What do you hope to accomplish during your nine-month residency at CDDRL? I want to develop a book project about politically-induced migration. I also plan to continue serving as the co-principal investigator in my research project OutRush, a panel survey of Russian migrants that I co-lead with Emil Kamalov.
Fun fact: I wrote most of my PhD dissertation while listening to the electronic musician Christian Löffler.
Hometown: Laguna Beach, California
Academic Institution: Princeton University
Discipline and degree conferral date (or expected): PhD Candidate in Sociology and Social Policy, expected July 2024
Research Interests: Inequality, poverty, democratic governance, law and society, justice and reentry, work and organizations, and social policy.
Dissertation Title: Humanizing Institutions: Inequality, Dysfunction, and Reform in the Parole Process
What attracted you to the CDDRL Pre/ Postdoctoral program? CDDRL’s commitment to scholarship on key challenges associated with democratic governance and the rule of law and its sustained investment in producing research that will work to promote equity and justice in contemporary society aligns deeply with my scholarly orientation.

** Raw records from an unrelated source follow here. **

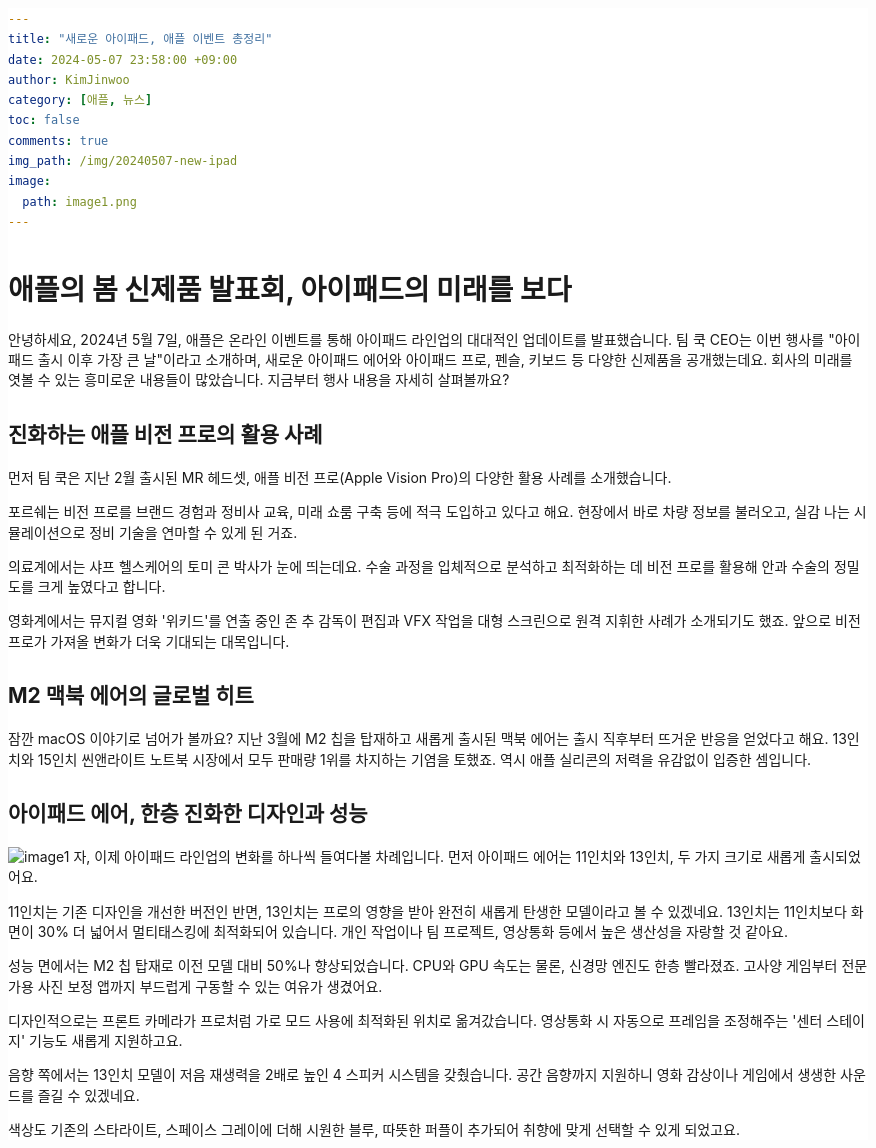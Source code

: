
 ```yaml
---
title: "새로운 아이패드, 애플 이벤트 총정리"
date: 2024-05-07 23:58:00 +09:00
author: KimJinwoo
category: [애플, 뉴스]
toc: false
comments: true
img_path: /img/20240507-new-ipad
image:
  path: image1.png
---
```


# 애플의 봄 신제품 발표회, 아이패드의 미래를 보다

안녕하세요, 2024년 5월 7일, 애플은 온라인 이벤트를 통해 아이패드 라인업의 대대적인 업데이트를 발표했습니다. 팀 쿡 CEO는 이번 행사를 "아이패드 출시 이후 가장 큰 날"이라고 소개하며, 새로운 아이패드 에어와 아이패드 프로, 펜슬, 키보드 등 다양한 신제품을 공개했는데요. 회사의 미래를 엿볼 수 있는 흥미로운 내용들이 많았습니다. 지금부터 행사 내용을 자세히 살펴볼까요?

## 진화하는 애플 비전 프로의 활용 사례

먼저 팀 쿡은 지난 2월 출시된 MR 헤드셋, 애플 비전 프로(Apple Vision Pro)의 다양한 활용 사례를 소개했습니다.

포르쉐는 비전 프로를 브랜드 경험과 정비사 교육, 미래 쇼룸 구축 등에 적극 도입하고 있다고 해요. 현장에서 바로 차량 정보를 불러오고, 실감 나는 시뮬레이션으로 정비 기술을 연마할 수 있게 된 거죠.

의료계에서는 샤프 헬스케어의 토미 콘 박사가 눈에 띄는데요. 수술 과정을 입체적으로 분석하고 최적화하는 데 비전 프로를 활용해 안과 수술의 정밀도를 크게 높였다고 합니다.

영화계에서는 뮤지컬 영화 '위키드'를 연출 중인 존 추 감독이 편집과 VFX 작업을 대형 스크린으로 원격 지휘한 사례가 소개되기도 했죠. 앞으로 비전 프로가 가져올 변화가 더욱 기대되는 대목입니다.

## M2 맥북 에어의 글로벌 히트

잠깐 macOS 이야기로 넘어가 볼까요? 지난 3월에 M2 칩을 탑재하고 새롭게 출시된 맥북 에어는 출시 직후부터 뜨거운 반응을 얻었다고 해요. 13인치와 15인치 씬앤라이트 노트북 시장에서 모두 판매량 1위를 차지하는 기염을 토했죠. 역시 애플 실리콘의 저력을 유감없이 입증한 셈입니다.

## 아이패드 에어, 한층 진화한 디자인과 성능

![image1](image2.png)
자, 이제 아이패드 라인업의 변화를 하나씩 들여다볼 차례입니다. 먼저 아이패드 에어는 11인치와 13인치, 두 가지 크기로 새롭게 출시되었어요.

11인치는 기존 디자인을 개선한 버전인 반면, 13인치는 프로의 영향을 받아 완전히 새롭게 탄생한 모델이라고 볼 수 있겠네요. 13인치는 11인치보다 화면이 30% 더 넓어서 멀티태스킹에 최적화되어 있습니다. 개인 작업이나 팀 프로젝트, 영상통화 등에서 높은 생산성을 자랑할 것 같아요.

성능 면에서는 M2 칩 탑재로 이전 모델 대비 50%나 향상되었습니다. CPU와 GPU 속도는 물론, 신경망 엔진도 한층 빨라졌죠. 고사양 게임부터 전문가용 사진 보정 앱까지 부드럽게 구동할 수 있는 여유가 생겼어요.

디자인적으로는 프론트 카메라가 프로처럼 가로 모드 사용에 최적화된 위치로 옮겨갔습니다. 영상통화 시 자동으로 프레임을 조정해주는 '센터 스테이지' 기능도 새롭게 지원하고요.

음향 쪽에서는 13인치 모델이 저음 재생력을 2배로 높인 4 스피커 시스템을 갖췄습니다. 공간 음향까지 지원하니 영화 감상이나 게임에서 생생한 사운드를 즐길 수 있겠네요.

색상도 기존의 스타라이트, 스페이스 그레이에 더해 시원한 블루, 따뜻한 퍼플이 추가되어 취향에 맞게 선택할 수 있게 되었고요.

What do you hope to accomplish during your nine-month residency at CDDRL? I aim to publish academic articles and work on a book manuscript documenting persons’ grounded experiences serving parole in the United States. While doing so, I will advance my broader intellectual project — to identify how state processes may better serve involved parties and ameliorate inequality. I look forward to engaging with CDDRL scholars committed to bridging the divide between scholarship and practice and, most importantly, to asking critical questions about the work and health of democratic governance.
Fun fact: I’m a firm believer in spending ample time outdoors (surfing, hiking, and more!), tripling the garlic in recipes, and indulging in well-placed, dumb jokes.